=== EXERCISE ===
Under this line are the records; write out word for word the part that begins at the line containing "2 假设黑客想对这笔交易进行" and ends at the line containing "- 每一笔交易都会有记录，他", and no more.
==============================
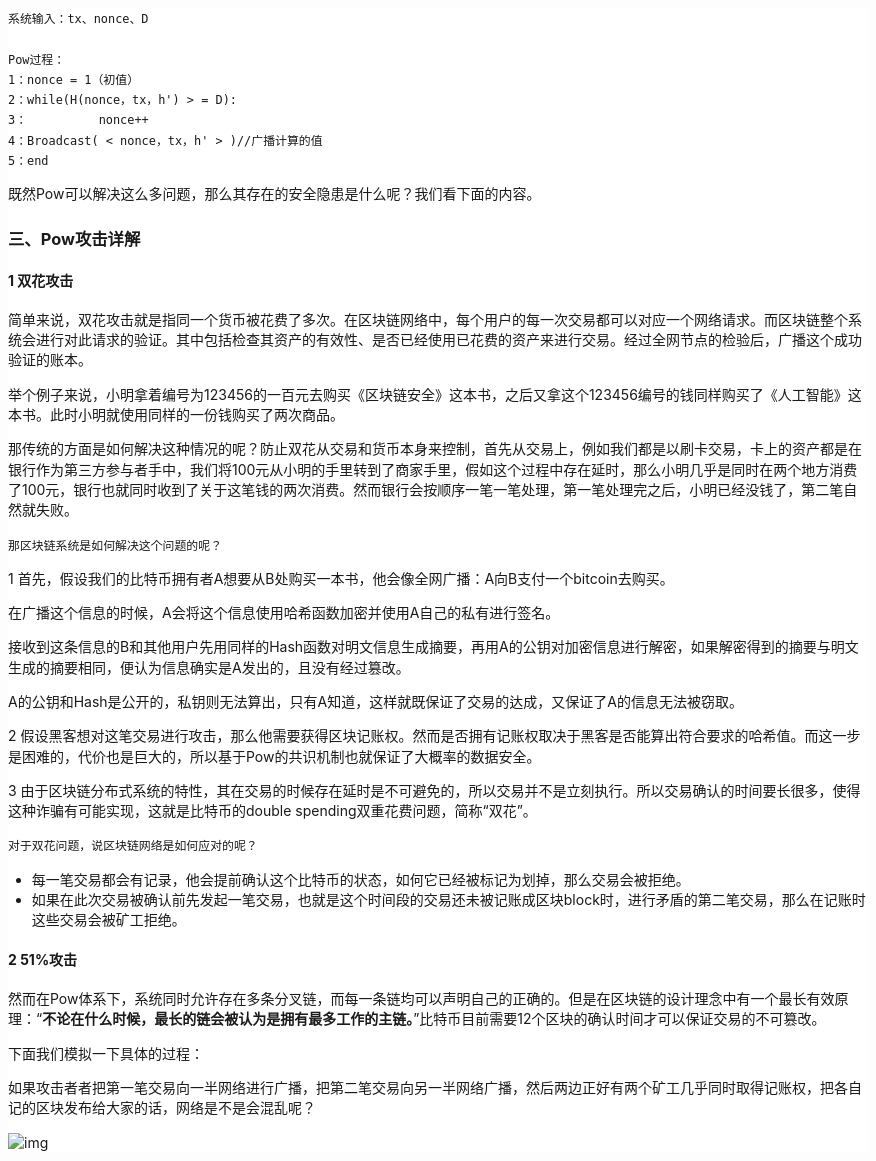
 ```
系统输入：tx、nonce、D

Pow过程：
1：nonce = 1（初值）
2：while(H(nonce，tx，h') > = D):
3：          nonce++
4：Broadcast( < nonce，tx，h' > )//广播计算的值
5：end
```

既然Pow可以解决这么多问题，那么其存在的安全隐患是什么呢？我们看下面的内容。

### 三、Pow攻击详解

#### 1 双花攻击

简单来说，双花攻击就是指同一个货币被花费了多次。在区块链网络中，每个用户的每一次交易都可以对应一个网络请求。而区块链整个系统会进行对此请求的验证。其中包括检查其资产的有效性、是否已经使用已花费的资产来进行交易。经过全网节点的检验后，广播这个成功验证的账本。

举个例子来说，小明拿着编号为123456的一百元去购买《区块链安全》这本书，之后又拿这个123456编号的钱同样购买了《人工智能》这本书。此时小明就使用同样的一份钱购买了两次商品。

那传统的方面是如何解决这种情况的呢？防止双花从交易和货币本身来控制，首先从交易上，例如我们都是以刷卡交易，卡上的资产都是在银行作为第三方参与者手中，我们将100元从小明的手里转到了商家手里，假如这个过程中存在延时，那么小明几乎是同时在两个地方消费了100元，银行也就同时收到了关于这笔钱的两次消费。然而银行会按顺序一笔一笔处理，第一笔处理完之后，小明已经没钱了，第二笔自然就失败。

```
那区块链系统是如何解决这个问题的呢？
```

1 首先，假设我们的比特币拥有者A想要从B处购买一本书，他会像全网广播：A向B支付一个bitcoin去购买。

在广播这个信息的时候，A会将这个信息使用哈希函数加密并使用A自己的私有进行签名。

接收到这条信息的B和其他用户先用同样的Hash函数对明文信息生成摘要，再用A的公钥对加密信息进行解密，如果解密得到的摘要与明文生成的摘要相同，便认为信息确实是A发出的，且没有经过篡改。

A的公钥和Hash是公开的，私钥则无法算出，只有A知道，这样就既保证了交易的达成，又保证了A的信息无法被窃取。

2 假设黑客想对这笔交易进行攻击，那么他需要获得区块记账权。然而是否拥有记账权取决于黑客是否能算出符合要求的哈希值。而这一步是困难的，代价也是巨大的，所以基于Pow的共识机制也就保证了大概率的数据安全。

3 由于区块链分布式系统的特性，其在交易的时候存在延时是不可避免的，所以交易并不是立刻执行。所以交易确认的时间要长很多，使得这种诈骗有可能实现，这就是比特币的double spending双重花费问题，简称“双花”。

```
对于双花问题，说区块链网络是如何应对的呢？
```

- 每一笔交易都会有记录，他会提前确认这个比特币的状态，如何它已经被标记为划掉，那么交易会被拒绝。
- 如果在此次交易被确认前先发起一笔交易，也就是这个时间段的交易还未被记账成区块block时，进行矛盾的第二笔交易，那么在记账时这些交易会被矿工拒绝。

#### 2 51%攻击

然而在Pow体系下，系统同时允许存在多条分叉链，而每一条链均可以声明自己的正确的。但是在区块链的设计理念中有一个最长有效原理：“**不论在什么时候，最长的链会被认为是拥有最多工作的主链。**”比特币目前需要12个区块的确认时间才可以保证交易的不可篡改。

下面我们模拟一下具体的过程：

如果攻击者者把第一笔交易向一半网络进行广播，把第二笔交易向另一半网络广播，然后两边正好有两个矿工几乎同时取得记账权，把各自记的区块发布给大家的话，网络是不是会混乱呢？

![img](https://upload-images.jianshu.io/upload_images/7862980-2a8fc0b4d3de523e.png?imageMogr2/auto-orient/strip%7CimageView2/2/w/1240)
==============================
=== OUTPUT OF THE EXERCISE ===
2 假设黑客想对这笔交易进行攻击，那么他需要获得区块记账权。然而是否拥有记账权取决于黑客是否能算出符合要求的哈希值。而这一步是困难的，代价也是巨大的，所以基于Pow的共识机制也就保证了大概率的数据安全。

3 由于区块链分布式系统的特性，其在交易的时候存在延时是不可避免的，所以交易并不是立刻执行。所以交易确认的时间要长很多，使得这种诈骗有可能实现，这就是比特币的double spending双重花费问题，简称“双花”。

```
对于双花问题，说区块链网络是如何应对的呢？
```

- 每一笔交易都会有记录，他会提前确认这个比特币的状态，如何它已经被标记为划掉，那么交易会被拒绝。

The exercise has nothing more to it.